(WHAT NEEDS TO BE DONE):
Scan the data below for lines holding the word "example", and copy each line found.

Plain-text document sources
>>>>
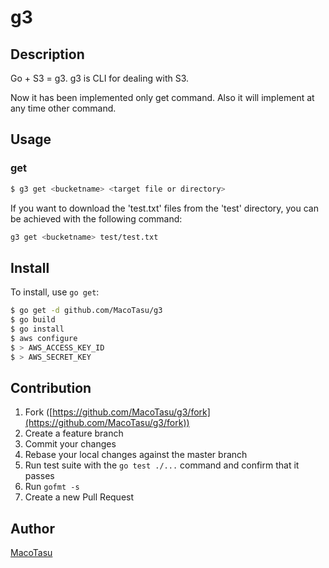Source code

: # g3

## Description

Go + S3 = g3. g3 is CLI for dealing with S3.

Now it has been implemented only get command.
Also it will implement at any time other command.

## Usage
### get

```bash
$ g3 get <bucketname> <target file or directory>
```

If you want to download the 'test.txt' files from the 'test' directory, you can be achieved with the following command:

```bash
g3 get <bucketname> test/test.txt
```

## Install

To install, use `go get`:

```bash
$ go get -d github.com/MacoTasu/g3
$ go build
$ go install
$ aws configure
$ > AWS_ACCESS_KEY_ID
$ > AWS_SECRET_KEY
```

## Contribution

1. Fork ([https://github.com/MacoTasu/g3/fork](https://github.com/MacoTasu/g3/fork))
1. Create a feature branch
1. Commit your changes
1. Rebase your local changes against the master branch
1. Run test suite with the `go test ./...` command and confirm that it passes
1. Run `gofmt -s`
1. Create a new Pull Request

## Author

[MacoTasu](https://github.com/MacoTasu)

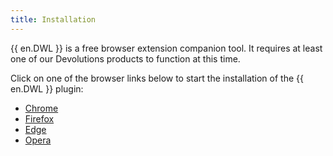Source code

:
 ```yaml
---
title: Installation
---
```

{{ en.DWL }} is a free browser extension companion tool. It requires at least one of our Devolutions products to function at this time.  

Click on one of the browser links below to start the installation of the {{ en.DWL }} plugin:  

* [Chrome](chrome/)  
* [Firefox](firefox/)  
* [Edge](edge/)  
* [Opera](opera/)  

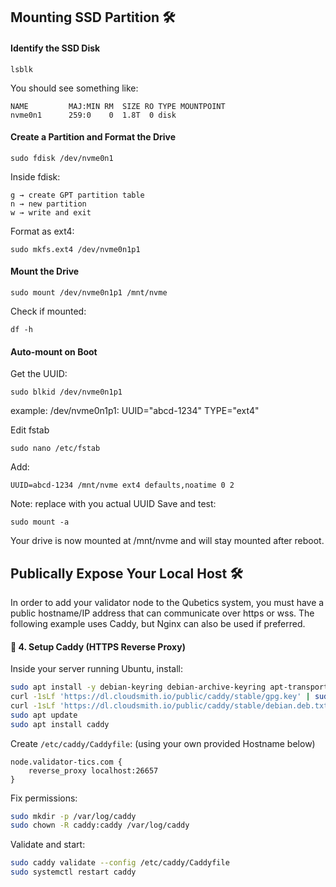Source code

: ## Mounting SSD Partition 🛠️

#### Identify the SSD Disk

```
lsblk
```
You should see something like:

```
NAME         MAJ:MIN RM  SIZE RO TYPE MOUNTPOINT
nvme0n1      259:0    0  1.8T  0 disk
```
#### Create a Partition and Format the Drive

```
sudo fdisk /dev/nvme0n1
```
Inside fdisk:
```
g → create GPT partition table
n → new partition
w → write and exit
```
Format as ext4:
```
sudo mkfs.ext4 /dev/nvme0n1p1
```
#### Mount the Drive
```
sudo mount /dev/nvme0n1p1 /mnt/nvme
```
Check if mounted:
```
df -h
```
#### Auto-mount on Boot

Get the UUID:
```
sudo blkid /dev/nvme0n1p1
```
example: /dev/nvme0n1p1: UUID="abcd-1234" TYPE="ext4"

Edit fstab
```
sudo nano /etc/fstab
```
Add:
```
UUID=abcd-1234 /mnt/nvme ext4 defaults,noatime 0 2
```
Note: replace with you actual UUID
Save and test:
```
sudo mount -a
```
Your drive is now mounted at /mnt/nvme and will stay mounted after reboot.

## Publically Expose Your Local Host 🛠️

In order to add your validator node to the Qubetics system, you must have a public hostname/IP address that can communicate over https or wss. The following example uses Caddy, but Nginx can also be used if preferred.

#### 🔐 4. Setup Caddy (HTTPS Reverse Proxy)

Inside your server running Ubuntu, install:

```bash
sudo apt install -y debian-keyring debian-archive-keyring apt-transport-https
curl -1sLf 'https://dl.cloudsmith.io/public/caddy/stable/gpg.key' | sudo gpg --dearmor -o /usr/share/keyrings/caddy-stable-archive-keyring.gpg
curl -1sLf 'https://dl.cloudsmith.io/public/caddy/stable/debian.deb.txt' | sudo tee /etc/apt/sources.list.d/caddy-stable.list
sudo apt update
sudo apt install caddy
```

Create `/etc/caddy/Caddyfile`: (using your own provided Hostname below)

```caddyfile
node.validator-tics.com {
    reverse_proxy localhost:26657
}
```

Fix permissions:

```bash
sudo mkdir -p /var/log/caddy
sudo chown -R caddy:caddy /var/log/caddy
```

Validate and start:

```bash
sudo caddy validate --config /etc/caddy/Caddyfile
sudo systemctl restart caddy
```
<<<<
(ANSWER BOX):
example: /dev/nvme0n1p1: UUID="abcd-1234" TYPE="ext4"
In order to add your validator node to the Qubetics system, you must have a public hostname/IP address that can communicate over https or wss. The following example uses Caddy, but Nginx can also be used if preferred.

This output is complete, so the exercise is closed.